Das Illyricum – vereinfacht gesagt die östliche Adriaküste – stellte immer eine besondere Herausforderung für die Historiker der römischen Expansion dar. Erstmals überschritten hier die Römer die „natürlichen Grenzen Italiens“ 1, was unter der Voraussetzung, die römische Eroberung Italiens als nationale Einigung zu sehen, erklärungsbedürftig ist. So wurde denn auch sehr viel über die Beziehungen Roms zur gegenüberliegenden Adriaseite geforscht – nicht etwa wenig, wie Dzino, allerdings bezogen auf die englischsprachige Literatur, annimmt (S. 6). Der Beginn des Ersten Illyrischen Krieges im Jahre 229 v.Chr. ist für jeden modernen Forscher wohl ein wichtigerer Entscheidungspunkt, als er es für die Römer selbst jemals war, da von der Beurteilung der Antriebskräfte dieses Krieges die jeweilige Position zur Frage abhängt, ob der Senat in Rom eine aggressive oder eine defensive Politik verfolgte und umgekehrt. Auch späterhin bleibt die Region immens wichtig; so zeigt sich etwa hier, was für ein schlechter Feldherr Augustus und was für ein fähiger dagegen sein ungeliebter Nachfolger Tiberius war.
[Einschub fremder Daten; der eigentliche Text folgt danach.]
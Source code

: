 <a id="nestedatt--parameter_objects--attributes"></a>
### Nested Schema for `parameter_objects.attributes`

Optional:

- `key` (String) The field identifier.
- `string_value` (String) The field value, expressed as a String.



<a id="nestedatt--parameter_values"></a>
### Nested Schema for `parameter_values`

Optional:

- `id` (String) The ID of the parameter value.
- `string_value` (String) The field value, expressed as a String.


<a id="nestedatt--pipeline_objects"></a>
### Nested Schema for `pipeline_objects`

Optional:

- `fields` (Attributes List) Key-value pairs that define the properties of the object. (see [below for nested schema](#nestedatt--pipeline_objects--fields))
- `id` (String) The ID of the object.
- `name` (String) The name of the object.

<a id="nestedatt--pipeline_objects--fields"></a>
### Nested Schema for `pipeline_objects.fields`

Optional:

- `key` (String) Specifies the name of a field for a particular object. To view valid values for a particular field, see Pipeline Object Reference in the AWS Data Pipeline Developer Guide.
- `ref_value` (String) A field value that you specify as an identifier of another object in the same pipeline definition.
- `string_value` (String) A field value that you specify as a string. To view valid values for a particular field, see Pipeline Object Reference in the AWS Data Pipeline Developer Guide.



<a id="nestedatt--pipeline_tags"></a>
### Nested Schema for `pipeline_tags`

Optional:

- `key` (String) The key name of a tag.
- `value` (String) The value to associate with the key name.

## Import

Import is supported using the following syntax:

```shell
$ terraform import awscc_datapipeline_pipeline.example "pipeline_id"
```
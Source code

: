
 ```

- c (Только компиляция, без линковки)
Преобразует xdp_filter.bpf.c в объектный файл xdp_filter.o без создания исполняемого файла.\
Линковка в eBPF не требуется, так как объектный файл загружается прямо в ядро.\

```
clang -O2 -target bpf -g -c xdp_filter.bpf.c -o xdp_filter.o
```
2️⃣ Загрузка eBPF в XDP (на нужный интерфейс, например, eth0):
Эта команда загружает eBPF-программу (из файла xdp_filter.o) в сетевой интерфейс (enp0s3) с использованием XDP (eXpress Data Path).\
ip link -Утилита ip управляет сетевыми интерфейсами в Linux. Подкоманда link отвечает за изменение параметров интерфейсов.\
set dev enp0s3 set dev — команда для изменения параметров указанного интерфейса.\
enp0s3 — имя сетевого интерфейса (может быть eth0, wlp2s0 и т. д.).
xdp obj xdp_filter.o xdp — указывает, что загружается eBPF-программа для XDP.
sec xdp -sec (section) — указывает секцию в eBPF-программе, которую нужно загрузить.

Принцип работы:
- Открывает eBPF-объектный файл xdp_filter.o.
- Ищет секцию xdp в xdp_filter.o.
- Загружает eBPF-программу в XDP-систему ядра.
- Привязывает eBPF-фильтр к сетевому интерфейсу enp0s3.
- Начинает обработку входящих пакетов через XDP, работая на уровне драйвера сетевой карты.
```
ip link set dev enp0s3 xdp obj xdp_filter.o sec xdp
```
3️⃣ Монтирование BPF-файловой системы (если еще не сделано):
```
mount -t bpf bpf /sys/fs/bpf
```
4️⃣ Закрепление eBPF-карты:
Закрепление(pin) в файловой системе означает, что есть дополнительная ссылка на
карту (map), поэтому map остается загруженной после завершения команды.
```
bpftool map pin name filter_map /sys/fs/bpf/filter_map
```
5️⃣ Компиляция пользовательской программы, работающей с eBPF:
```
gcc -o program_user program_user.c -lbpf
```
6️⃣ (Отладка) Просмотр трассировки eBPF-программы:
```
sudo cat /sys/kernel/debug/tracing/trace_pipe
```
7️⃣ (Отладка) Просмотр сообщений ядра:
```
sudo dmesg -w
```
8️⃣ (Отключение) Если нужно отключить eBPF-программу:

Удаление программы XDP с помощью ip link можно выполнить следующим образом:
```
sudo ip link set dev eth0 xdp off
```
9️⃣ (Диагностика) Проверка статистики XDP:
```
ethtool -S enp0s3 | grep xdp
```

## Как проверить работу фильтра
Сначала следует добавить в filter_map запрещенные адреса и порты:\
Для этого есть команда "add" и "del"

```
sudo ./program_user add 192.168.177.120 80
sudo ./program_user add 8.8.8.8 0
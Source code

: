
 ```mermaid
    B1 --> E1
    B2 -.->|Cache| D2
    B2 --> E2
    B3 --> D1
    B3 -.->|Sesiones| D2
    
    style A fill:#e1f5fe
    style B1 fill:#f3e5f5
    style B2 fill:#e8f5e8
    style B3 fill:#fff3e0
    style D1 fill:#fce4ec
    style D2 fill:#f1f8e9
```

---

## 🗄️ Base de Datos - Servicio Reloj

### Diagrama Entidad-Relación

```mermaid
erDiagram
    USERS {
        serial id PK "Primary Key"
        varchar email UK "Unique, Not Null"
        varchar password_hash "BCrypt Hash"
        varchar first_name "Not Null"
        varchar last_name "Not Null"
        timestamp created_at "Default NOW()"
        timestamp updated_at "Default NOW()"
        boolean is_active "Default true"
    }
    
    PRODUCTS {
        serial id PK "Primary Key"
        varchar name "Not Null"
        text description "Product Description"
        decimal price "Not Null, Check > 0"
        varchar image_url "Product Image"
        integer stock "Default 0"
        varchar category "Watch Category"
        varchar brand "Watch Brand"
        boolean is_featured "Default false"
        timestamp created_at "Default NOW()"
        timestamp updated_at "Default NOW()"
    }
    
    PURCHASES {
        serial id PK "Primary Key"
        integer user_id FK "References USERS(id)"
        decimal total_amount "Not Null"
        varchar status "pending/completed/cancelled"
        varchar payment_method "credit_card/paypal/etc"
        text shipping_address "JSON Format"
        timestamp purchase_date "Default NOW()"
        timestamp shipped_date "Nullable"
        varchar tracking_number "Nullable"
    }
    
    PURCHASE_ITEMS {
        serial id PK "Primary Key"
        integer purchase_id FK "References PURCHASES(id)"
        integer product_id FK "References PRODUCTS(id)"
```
Die Dissertation von Danijel Dzino beabsichtigt nun, die römische Politik gegenüber dem Illyricum bis etwa zur Mitte des 1. nachchristlichen Jahrhunderts zu untersuchen oder vielmehr darzustellen. Das gelingt, soviel sei vorab resümiert, aufgrund der methodischen Herangehensweise nur sehr bedingt. Einer zweigeteilten Einleitung, deren erster Teil (S. 1–17) einen Quellen- und Literaturüberblick bietet, während im zweiten (S. 18–43) versucht wird, die Vorgeschichte der Region sowie die methodische Herangehensweise zu erläutern, folgen sieben streng chronologisch ablaufende darstellende Kapitel (S. 44–176) und eine knappe Schlussfolgerung (S. 177–184). Eine umfangreiche Bibliographie und ein brauchbares Orts- und Personenregister beschließen den Band.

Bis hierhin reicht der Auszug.